– Это мой дом, понял?! Калека недоделанный! – клокотал Сет. – От тебя тут вообще ни хера проку! Скажешь, не так? И не указывай мне, что мне делать!
Сет обозвал дядю Ога ничтожеством, нахлебником, хромоногим псом и жирной задницей. Ог в ответ проорал, что Сет – сопляк, баба, мадама. В перепалке оскорблениями они друг друга стоили.
Ковыляя, я добралась до кровати, натянула до подбородка одеяло, укрывшись от холода и криков, и смотрела на брата, гадая, что он задумал на этот раз. Я слушала его бешеные крики со двора до тех пор, пока отец не велел ему заткнуться.
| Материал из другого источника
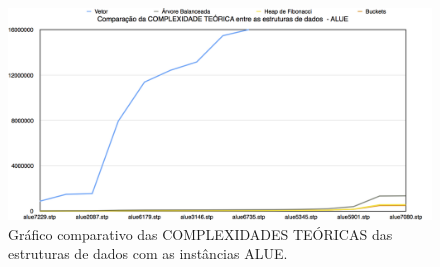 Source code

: \documentclass[
	12pt,				%
	oneside,			%
	a4paper,			%
	english,			%
	french,				%
	spanish,			%
	brazil,				%
	]{abntex2}
\begin{document}
\begin{figure}[H]
 \centering
 \includegraphics[width=6.4in]{charts/comp_teoria_alue.png}
 \caption{Gráfico comparativo das COMPLEXIDADES TEÓRICAS das estruturas de dados com as instâncias ALUE.}
 \label{fig:AlueGraphComplex}
\end{figure}
\end{document}
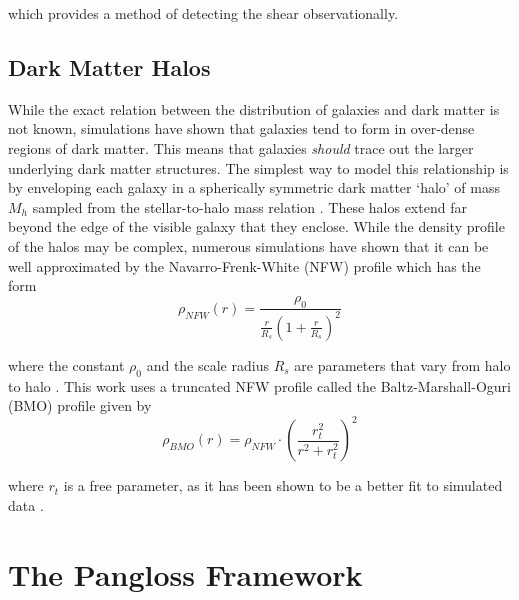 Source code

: \documentclass[%
 reprint,
 amsmath,amssymb,
 aps,nofootinbib
]{revtex4-1}
\begin{document}
 \noindent which provides a method of detecting the shear observationally.

\subsection*{Dark Matter Halos}

While the exact relation between the distribution of galaxies and dark matter is not known, simulations have shown that galaxies tend to form in over-dense regions of dark matter. This means that galaxies \textit{should} trace out the larger underlying dark matter structures. The simplest way to model this relationship is by enveloping each galaxy in a spherically symmetric dark matter `halo' of mass $M_h$ sampled from the stellar-to-halo mass relation \cite{smhr}. These halos extend far beyond the edge of the visible galaxy that they enclose. While the density profile of the halos may be complex, numerous simulations have shown that it can be well approximated by the Navarro-Frenk-White (NFW) profile which has the form
\begin{equation}\label{nfw_profile}
\rho_{NFW}(r)=\frac{\rho_0}{\frac{r}{R_s}\left(1+\frac{r}{R_s}\right)^2}
\end{equation}

\noindent where the constant $\rho_0$ and the scale radius $R_s$ are parameters that vary from halo to halo \cite{nfw}. This work uses a truncated NFW profile called the Baltz-Marshall-Oguri (BMO) profile given by
\begin{equation}\label{bmo_profile}
\rho_{BMO}(r)=\rho_{NFW}\cdot\left(\frac{r_t^2}{r^2+r_t^2}\right)^2
\end{equation}

\noindent where $r_t$ is a free parameter, as it has been shown to be a better fit to simulated data \cite{nfw_bmo}.

\section{The Pangloss Framework}
\end{document}
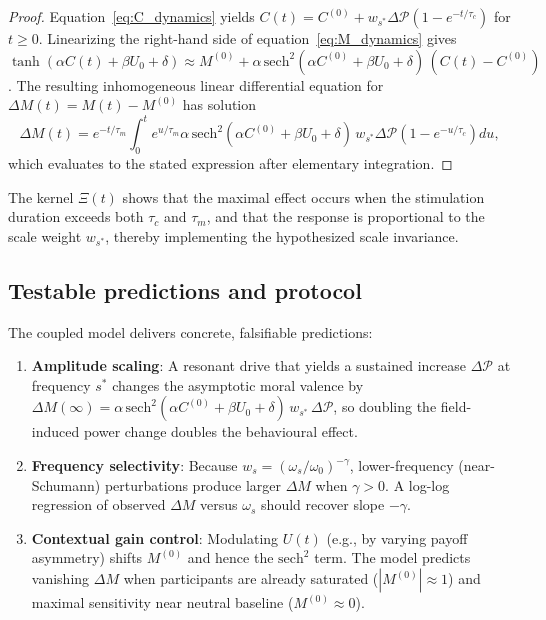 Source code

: \documentclass[12pt,a4paper]{article}
\theoremstyle{definition}
\begin{document}
\begin{proof}
Equation~\eqref{eq:C_dynamics} yields $C(t) = C^{(0)} + w_{s^\ast} \Delta \mathcal{P} (1 - e^{-t/\tau_c})$ for $t \ge 0$. Linearizing the right-hand side of equation~\eqref{eq:M_dynamics} gives $\tanh(\alpha C(t) + \beta U_0 + \delta) \approx M^{(0)} + \alpha \, \mathrm{sech}^2(\alpha C^{(0)} + \beta U_0 + \delta) \, (C(t) - C^{(0)})$. The resulting inhomogeneous linear differential equation for $\Delta M(t) = M(t) - M^{(0)}$ has solution
\[
\Delta M(t) = e^{-t/\tau_m} \int_{0}^{t} e^{u/\tau_m} \alpha \, \mathrm{sech}^2(\alpha C^{(0)} + \beta U_0 + \delta) \, w_{s^\ast} \Delta \mathcal{P} \left(1 - e^{-u/\tau_c}\right) du,
\]
which evaluates to the stated expression after elementary integration.
\end{proof}

The kernel $\Xi(t)$ shows that the maximal effect occurs when the stimulation duration exceeds both $\tau_c$ and $\tau_m$, and that the response is proportional to the scale weight $w_{s^\ast}$, thereby implementing the hypothesized scale invariance.

\subsection{Testable predictions and protocol}

The coupled model delivers concrete, falsifiable predictions:
\begin{enumerate}
    \item \textbf{Amplitude scaling}: A resonant drive that yields a sustained increase $\Delta \mathcal{P}$ at frequency $s^\ast$ changes the asymptotic moral valence by $\Delta M(\infty) = \alpha \, \mathrm{sech}^2(\alpha C^{(0)} + \beta U_0 + \delta) \, w_{s^\ast} \, \Delta \mathcal{P}$, so doubling the field-induced power change doubles the behavioural effect.
    \item \textbf{Frequency selectivity}: Because $w_s = (\omega_s/\omega_0)^{-\gamma}$, lower-frequency (near-Schumann) perturbations produce larger $\Delta M$ when $\gamma > 0$. A log-log regression of observed $\Delta M$ versus $\omega_s$ should recover slope $-\gamma$.
    \item \textbf{Contextual gain control}: Modulating $U(t)$ (e.g., by varying payoff asymmetry) shifts $M^{(0)}$ and hence the $\mathrm{sech}^2$ term. The model predicts vanishing $\Delta M$ when participants are already saturated ($|M^{(0)}| \approx 1$) and maximal sensitivity near neutral baseline ($M^{(0)} \approx 0$).
\end{enumerate}
\end{document}
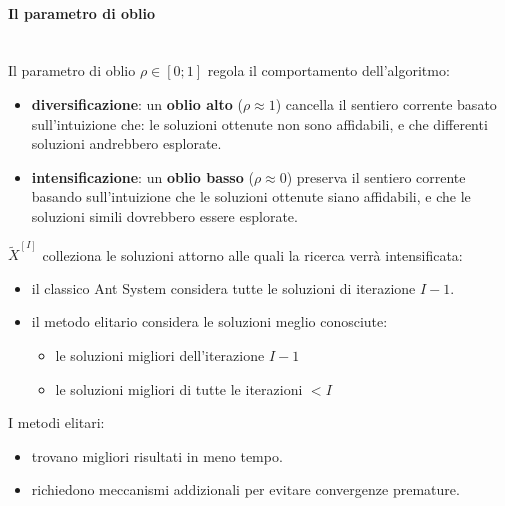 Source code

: \documentclass{article}
\begin{document}
\paragraph{Il parametro di oblio}\mbox{}\\
Il parametro di oblio $\rho\in[0;1]$ regola il comportamento dell'algoritmo:
\begin{itemize}
    \item \textbf{diversificazione}: un \textbf{oblio alto} ($\rho\approx 1$) cancella
          il sentiero corrente basato sull'intuizione che: le soluzioni ottenute non sono affidabili, e che
          differenti soluzioni andrebbero esplorate.
    \item \textbf{intensificazione}: un \textbf{oblio basso} ($\rho\approx 0$) preserva il sentiero
          corrente basando sull'intuizione che le soluzioni ottenute siano affidabili, e che le soluzioni simili
          dovrebbero essere esplorate.
\end{itemize}
$\tilde{X}^{[I]}$ colleziona le soluzioni attorno alle quali la ricerca verrà intensificata:
\begin{itemize}
    \item il classico Ant System considera tutte le soluzioni di iterazione $I-1$.
    \item il metodo elitario considera le soluzioni meglio conosciute:
          \begin{itemize}
              \item le soluzioni migliori dell'iterazione $I-1$
              \item le soluzioni migliori di tutte le iterazioni $<I$
          \end{itemize}
\end{itemize}
I metodi elitari:
\begin{itemize}
    \item trovano migliori risultati in meno tempo.
    \item richiedono meccanismi addizionali per evitare convergenze premature.
\end{itemize}
\end{document}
Тяга к непослушанию была у Сета врожденным качеством. Установленные мамой жесткие ограничения держали его в узде и вынуждали усмирять буйные порывы, но страсть к разрушению постоянно рвалась из него, как рвется на волю человек, одетый в смирительную рубашку. Мама почти не сводила с него глаз и предвидела каждый его негодный поступок прежде, чем Сет сам успевал о нем подумать: запрещала бросать камень прежде, чем он нагибался его поднять, запрещала дергать ребенка за волосы – еще до того, как он протянул к ним руку, запрещала громко кричать в церкви – раньше, чем он откроет рот. У них с Сетом сформировался молчаливый язык, для которого достаточно было лишь глаз, бровей и одной руки, – язык, который, хоть и был краток и прост, заключал в себе всю власть закона Божьего. За несколько секунд до того, как Сет швырнет персик, будто мяч для бейсбола, или прыгнет в грязную лужу, мама делала большие глаза, поднимала брови и быстро, будто топором, разрубала воздух правой рукой, что безо всяких слов означало: “Не смей! Даже не думай!” Сет в ответ прищуривался, сдвигал брови в кучку и правой рукой тоже рубил воздух, с досадой, – только такая незначительная форма бунта была ему дозволена.
Мы с Кэлом редко “получали удар топором”, как мы это называли, потому что очень старались не утяжелять маме жизнь, ей и без нас хватало хлопот из‐за Сета. Я никогда не узнаю, в какой степени наше с Кэлом безупречное послушание было обусловлено добродетельностью, а в какой – желанием уравновесить испытания, которым подвергал нашу маму Сет, как будто все мы раскачивались на разболтавшихся ненадежных качелях и надо было как‐то удерживать равновесие.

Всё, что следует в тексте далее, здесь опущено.